13.4.12

Battleship -la recensione-


Devo ammetterlo: quando sono entrato in sala a vedere l'anteprima, nella mia mente avevo già buttato giù metà di questa recensione.
La mia intenzione era scrivere una bella apertura in cui avrei fatto un sacco di battute sul fatto che questo è un film tratto da un gioco da tavolo.
Poi avrei ironizzato sui prossimi titoli che sarebbero arrivati nelle sale (MORRA CINESE! FILETTO! MERDA!), infine, mi sarei scagliato contro la tendenza di Hollywood a giocare sul sicuro sfruttando solo proprietà intellettuali note e su come, questo Battleship ne fosse l'esempio più lampante e parossistico.
Poi avrei demolito il film e tutti a casa.
Un pezzo facile.
Di quelli che ti fanno avere un sacco di "mi piace" su Facebook perché tutti si aspettano che questo film sia una cazzata stratosferica e questo è quello che vogliono sentirsi dire.

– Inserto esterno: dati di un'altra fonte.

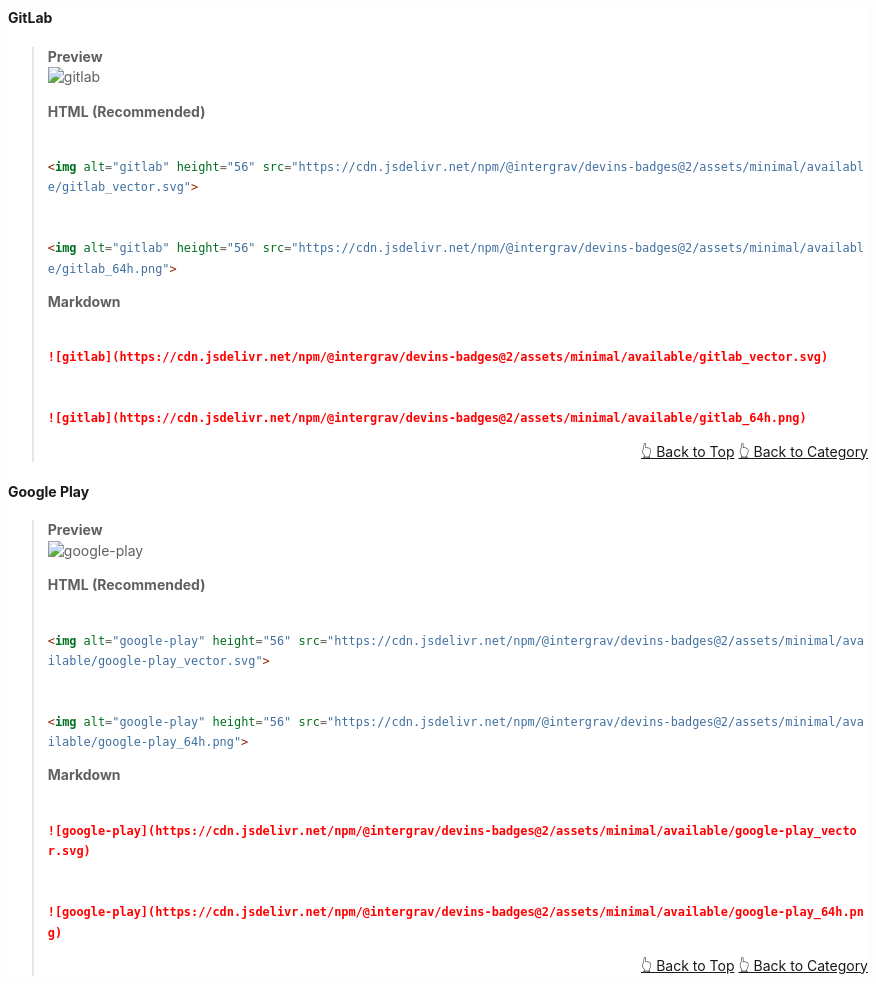 #### GitLab

> **Preview**  
> ![gitlab](https://cdn.jsdelivr.net/npm/@intergrav/devins-badges@2/assets/minimal/available/gitlab_64h.png)
> 
> **HTML (Recommended)**  
> ```html
> 
> <img alt="gitlab" height="56" src="https://cdn.jsdelivr.net/npm/@intergrav/devins-badges@2/assets/minimal/available/gitlab_vector.svg">
> 
> 
> <img alt="gitlab" height="56" src="https://cdn.jsdelivr.net/npm/@intergrav/devins-badges@2/assets/minimal/available/gitlab_64h.png">
> ```
> 
> **Markdown**  
> ```markdown
> 
> ![gitlab](https://cdn.jsdelivr.net/npm/@intergrav/devins-badges@2/assets/minimal/available/gitlab_vector.svg)
> 
> 
> ![gitlab](https://cdn.jsdelivr.net/npm/@intergrav/devins-badges@2/assets/minimal/available/gitlab_64h.png)
> ```
> 
> <div align="right"><a href="#categories">👆 Back to Top</a> <a href="#available">👆 Back to Category</a></div>

#### Google Play

> **Preview**  
> ![google-play](https://cdn.jsdelivr.net/npm/@intergrav/devins-badges@2/assets/minimal/available/google-play_64h.png)
> 
> **HTML (Recommended)**  
> ```html
> 
> <img alt="google-play" height="56" src="https://cdn.jsdelivr.net/npm/@intergrav/devins-badges@2/assets/minimal/available/google-play_vector.svg">
> 
> 
> <img alt="google-play" height="56" src="https://cdn.jsdelivr.net/npm/@intergrav/devins-badges@2/assets/minimal/available/google-play_64h.png">
> ```
> 
> **Markdown**  
> ```markdown
> 
> ![google-play](https://cdn.jsdelivr.net/npm/@intergrav/devins-badges@2/assets/minimal/available/google-play_vector.svg)
> 
> 
> ![google-play](https://cdn.jsdelivr.net/npm/@intergrav/devins-badges@2/assets/minimal/available/google-play_64h.png)
> ```
> 
> <div align="right"><a href="#categories">👆 Back to Top</a> <a href="#available">👆 Back to Category</a></div>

Il problema è che, a proiezione conclusa, il film m'è piaciuto.
E pure parecchio.
Ma prima di continuare, facciamo un piccolo test d'idoneità:

- Vi è piaciuto Indipendence Day? Sì/No
- Vi è piaciuto Transformers 1 & 3? Sì/No
- Vi è piaciuto Armageddon? Sì/No

Se avete totalizzato una maggioranza di "Sì", continuate a leggere tranquilli perché questo Battleship è un film che non sfigura affatto se accostato con i titoli elencati.
Se avete totalizzato una maggioranza di "No", allora smettetela pure di leggere. Il problema non è di Battleship, è che proprio non amate i film scemi, fracassoni, spettacolari, epici oltre la soglia del ridicolo, scritti con (cattivo) gusto e molto divertimento e diretti alla grandissima.

Ecco, Battleship è proprio questo.
Uno stupido, divertente, coatto, film che non ha nessun'altra pretesa se non quella di divertirvi e appassionarvi.
Il corrispettivo di una corsa sulle montagne russe?
Assolutamente sì.
Ma, giusto per dire, la critica più barbosa e spietata, aveva definito "una vuota corsa sulle montagne russe" anche il secondo Indiana Jones (non che ci sia paragone tra Battleship e Indy, sia chiaro).

Il film si apre benissimo e tutto il primo atto è divertente, ben girato e con un grande ritmo.
I personaggi sono definiti giusto con i tratti necessari per far capire quale archetipo narrativo rappresentano, ma il tutto è fatto con vero mestiere e sì, lo ripeto ancora, divertimento.
Per assurdo, il film si ferma un poco nella parte centrale, quella in cui gli alieni brutti e cattivi mostrano la loro faccia. Qui il ritmo cala e ci sono alcuni momenti dello script un poco confusi.
Ma tra una sequenza e l'altra, mentre Peter Berg fa di tutto per farsi scambiare per Michael Bay (e gli riesce meglio di quando cercava di spacciarsi per Michael Mann) e gli sceneggiatori fanno i numeri da circo per riportare sullo schermo i meccanismi del gioco da tavola (sul serio ragazzi, era un lavoro ingrato ma voi siete stati grandiosi!), si arriva spediti verso il terzo atto che è, semplicemente, uno spasso assoluto.
Basti dire che, in una sala piena di giornalisti pronti a stroncare il film, a un certo momento è scattato l'applauso.

Insomma, se volete divertirvi, io vi consiglio di spendere questi sette-otto euro da dare al vostro cinema, (perché questo è un film che va visto sullo schermo più grande che avete a disposizione, non sul monitorino del vostro computer).